**Saved data entries**
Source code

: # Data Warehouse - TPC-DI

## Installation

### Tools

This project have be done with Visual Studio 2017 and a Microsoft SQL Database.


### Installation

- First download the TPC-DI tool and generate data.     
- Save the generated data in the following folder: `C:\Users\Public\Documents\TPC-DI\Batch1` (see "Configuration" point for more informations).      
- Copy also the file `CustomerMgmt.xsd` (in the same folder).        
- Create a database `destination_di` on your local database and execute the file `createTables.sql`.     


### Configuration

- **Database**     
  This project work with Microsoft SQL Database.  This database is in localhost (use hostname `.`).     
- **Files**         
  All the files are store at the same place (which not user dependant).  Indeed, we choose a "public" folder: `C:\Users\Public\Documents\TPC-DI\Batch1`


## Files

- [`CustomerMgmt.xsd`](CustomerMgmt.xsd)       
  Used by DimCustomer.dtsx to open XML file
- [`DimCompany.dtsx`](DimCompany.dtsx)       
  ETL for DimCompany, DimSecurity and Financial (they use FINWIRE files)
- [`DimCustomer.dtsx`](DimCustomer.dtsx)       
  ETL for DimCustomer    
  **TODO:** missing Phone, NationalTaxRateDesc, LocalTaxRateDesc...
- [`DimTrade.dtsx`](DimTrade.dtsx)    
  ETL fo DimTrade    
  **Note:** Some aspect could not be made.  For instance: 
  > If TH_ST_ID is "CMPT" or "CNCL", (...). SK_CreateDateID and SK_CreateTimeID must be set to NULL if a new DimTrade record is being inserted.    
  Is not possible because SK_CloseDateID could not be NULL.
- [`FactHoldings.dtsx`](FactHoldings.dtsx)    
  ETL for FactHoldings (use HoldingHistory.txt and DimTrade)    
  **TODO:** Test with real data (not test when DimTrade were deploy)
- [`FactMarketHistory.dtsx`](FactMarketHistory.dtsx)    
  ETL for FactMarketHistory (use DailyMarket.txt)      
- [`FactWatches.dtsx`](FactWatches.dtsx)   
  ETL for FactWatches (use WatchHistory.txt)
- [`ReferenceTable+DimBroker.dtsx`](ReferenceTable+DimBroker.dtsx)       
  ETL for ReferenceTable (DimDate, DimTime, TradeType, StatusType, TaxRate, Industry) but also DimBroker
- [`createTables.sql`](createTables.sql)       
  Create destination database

**Required action**
What you return must match the records exactly, down to the last line.

**Output for this task**
Source code

: # Data Warehouse - TPC-DI

## Installation

### Tools

This project have be done with Visual Studio 2017 and a Microsoft SQL Database.


### Installation

- First download the TPC-DI tool and generate data.     
- Save the generated data in the following folder: `C:\Users\Public\Documents\TPC-DI\Batch1` (see "Configuration" point for more informations).      
- Copy also the file `CustomerMgmt.xsd` (in the same folder).        
- Create a database `destination_di` on your local database and execute the file `createTables.sql`.     


### Configuration

- **Database**     
  This project work with Microsoft SQL Database.  This database is in localhost (use hostname `.`).     
- **Files**         
  All the files are store at the same place (which not user dependant).  Indeed, we choose a "public" folder: `C:\Users\Public\Documents\TPC-DI\Batch1`


## Files

- [`CustomerMgmt.xsd`](CustomerMgmt.xsd)       
  Used by DimCustomer.dtsx to open XML file
- [`DimCompany.dtsx`](DimCompany.dtsx)       
  ETL for DimCompany, DimSecurity and Financial (they use FINWIRE files)
- [`DimCustomer.dtsx`](DimCustomer.dtsx)       
  ETL for DimCustomer    
  **TODO:** missing Phone, NationalTaxRateDesc, LocalTaxRateDesc...
- [`DimTrade.dtsx`](DimTrade.dtsx)    
  ETL fo DimTrade    
  **Note:** Some aspect could not be made.  For instance: 
  > If TH_ST_ID is "CMPT" or "CNCL", (...). SK_CreateDateID and SK_CreateTimeID must be set to NULL if a new DimTrade record is being inserted.    
  Is not possible because SK_CloseDateID could not be NULL.
- [`FactHoldings.dtsx`](FactHoldings.dtsx)    
  ETL for FactHoldings (use HoldingHistory.txt and DimTrade)    
  **TODO:** Test with real data (not test when DimTrade were deploy)
- [`FactMarketHistory.dtsx`](FactMarketHistory.dtsx)    
  ETL for FactMarketHistory (use DailyMarket.txt)      
- [`FactWatches.dtsx`](FactWatches.dtsx)   
  ETL for FactWatches (use WatchHistory.txt)
- [`ReferenceTable+DimBroker.dtsx`](ReferenceTable+DimBroker.dtsx)       
  ETL for ReferenceTable (DimDate, DimTime, TradeType, StatusType, TaxRate, Industry) but also DimBroker
- [`createTables.sql`](createTables.sql)       
  Create destination database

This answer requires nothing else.